Two cautions on the rest. The eye-catching moves — GlaxoSmithKline (GSK) +30.6%, Novo Nordisk (NVO) +22.5%, Novartis (NVS) +17.9% — are low-base artifacts: each begins below 1% of float, so a trivial absolute change reads as dramatic. More fundamentally, the European names appear only as US-listed ADRs, whose SI captures the ADR tranche and understates positioning against the primary listing; true European SI runs through national regulators rather than a FINRA-style aggregate. We show the ADRs for completeness but exclude them from cross-name comparison. NVO’s ~$219B cap already embeds a sharp FY25 derating on oral-obesity competition; its minimal ADR short is a measurement floor, not a signal of conviction.
The takeaway for positioning. Bearish capital in healthcare concentrates by design in development-stage biotech, where catalysts are binary and floats are thin. Mature pharma is where funds express selective single-name views — not where they crowd. The SMID monitor is where the pressure actually builds; the large-cap benchmark is where you calibrate whether the pressure is doing anything.
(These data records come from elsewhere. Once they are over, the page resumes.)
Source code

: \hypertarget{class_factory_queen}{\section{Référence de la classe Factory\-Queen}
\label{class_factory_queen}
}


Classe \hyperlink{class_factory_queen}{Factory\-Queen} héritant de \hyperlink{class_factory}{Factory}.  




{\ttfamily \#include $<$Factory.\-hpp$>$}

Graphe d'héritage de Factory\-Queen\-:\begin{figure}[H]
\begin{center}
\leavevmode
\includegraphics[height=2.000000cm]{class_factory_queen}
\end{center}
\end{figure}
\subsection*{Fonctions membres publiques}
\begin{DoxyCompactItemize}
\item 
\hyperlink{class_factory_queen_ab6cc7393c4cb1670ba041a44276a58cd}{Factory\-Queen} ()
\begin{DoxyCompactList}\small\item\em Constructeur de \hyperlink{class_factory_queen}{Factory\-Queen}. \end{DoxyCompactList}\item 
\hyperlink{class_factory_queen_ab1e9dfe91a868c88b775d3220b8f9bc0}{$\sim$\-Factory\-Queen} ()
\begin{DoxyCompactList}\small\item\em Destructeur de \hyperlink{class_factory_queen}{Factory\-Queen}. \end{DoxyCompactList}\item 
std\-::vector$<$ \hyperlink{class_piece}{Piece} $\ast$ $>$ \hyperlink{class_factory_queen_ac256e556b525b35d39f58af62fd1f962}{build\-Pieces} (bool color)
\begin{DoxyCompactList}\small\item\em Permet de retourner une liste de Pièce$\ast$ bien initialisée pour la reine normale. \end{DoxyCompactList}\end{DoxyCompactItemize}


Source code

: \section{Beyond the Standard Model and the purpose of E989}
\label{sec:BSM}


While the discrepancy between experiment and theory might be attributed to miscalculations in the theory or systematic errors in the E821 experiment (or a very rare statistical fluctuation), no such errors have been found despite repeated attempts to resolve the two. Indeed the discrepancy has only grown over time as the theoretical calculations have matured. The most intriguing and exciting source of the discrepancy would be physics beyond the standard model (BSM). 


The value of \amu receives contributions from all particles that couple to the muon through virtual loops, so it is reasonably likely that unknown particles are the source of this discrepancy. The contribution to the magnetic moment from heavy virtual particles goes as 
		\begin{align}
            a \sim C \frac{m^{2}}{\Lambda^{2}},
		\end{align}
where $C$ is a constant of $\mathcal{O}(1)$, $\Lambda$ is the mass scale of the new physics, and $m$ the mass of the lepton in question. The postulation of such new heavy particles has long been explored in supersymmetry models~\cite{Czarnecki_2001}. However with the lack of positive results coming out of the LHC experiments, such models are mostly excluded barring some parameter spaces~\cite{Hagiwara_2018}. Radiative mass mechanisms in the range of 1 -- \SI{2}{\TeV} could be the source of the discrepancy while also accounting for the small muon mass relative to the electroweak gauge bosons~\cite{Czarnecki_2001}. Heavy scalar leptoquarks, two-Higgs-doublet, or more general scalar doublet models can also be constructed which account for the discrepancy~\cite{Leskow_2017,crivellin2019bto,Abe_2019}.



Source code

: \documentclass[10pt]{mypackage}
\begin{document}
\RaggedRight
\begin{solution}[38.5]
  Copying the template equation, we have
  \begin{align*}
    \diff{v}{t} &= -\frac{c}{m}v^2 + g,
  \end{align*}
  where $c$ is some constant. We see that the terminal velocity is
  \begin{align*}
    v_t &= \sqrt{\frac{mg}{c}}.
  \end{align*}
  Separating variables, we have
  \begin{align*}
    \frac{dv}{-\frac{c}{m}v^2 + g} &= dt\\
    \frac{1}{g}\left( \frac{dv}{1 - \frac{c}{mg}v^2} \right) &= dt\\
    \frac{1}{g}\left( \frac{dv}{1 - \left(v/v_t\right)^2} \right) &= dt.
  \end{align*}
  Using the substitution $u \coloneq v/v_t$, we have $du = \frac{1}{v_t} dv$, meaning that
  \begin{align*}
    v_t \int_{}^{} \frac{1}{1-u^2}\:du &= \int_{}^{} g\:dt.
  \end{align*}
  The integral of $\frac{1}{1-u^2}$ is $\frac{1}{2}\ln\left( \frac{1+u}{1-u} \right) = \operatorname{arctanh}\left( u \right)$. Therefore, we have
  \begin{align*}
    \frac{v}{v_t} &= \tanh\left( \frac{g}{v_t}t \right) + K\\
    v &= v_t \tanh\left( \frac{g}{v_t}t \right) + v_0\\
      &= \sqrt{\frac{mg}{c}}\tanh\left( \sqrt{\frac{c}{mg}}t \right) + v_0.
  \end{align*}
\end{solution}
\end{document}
Where this monitor falls short. Days-to-cover (DTC) across the SMID cohort, borrow-cost tiering for the crowded and emerging buckets, and a directional-vs-structural flag distinguishing genuine short theses from convertible arb, ATM overhang, and index-driven borrow demand — these are the three additions that would let the Bears-Still-Pressing quadrant translate cleanly into position sizing.
Clinaptis Monthly Biotech Short Monitor tracks the evolution of bearish positioning across SMID biotechnology. The edge is not the FINRA file, which everyone receives; it is the interpretation, published before the read goes stale. Estimated dollar figures use shares short × implied share price and are approximate. SI% varies by float source and should be verified per name before use as a precise figure.
Disclaimer
This note is published by Clinaptis for informational and educational purposes only. Nothing herein constitutes investment advice or a recommendation to buy or sell any security. Clinaptis is not a registered investment advisor or licensed financial professional. All data referenced is sourced from publicly available company filings, clinical trial publications, peer-reviewed literature, and regulatory disclosures. Clinaptis may hold positions in securities discussed.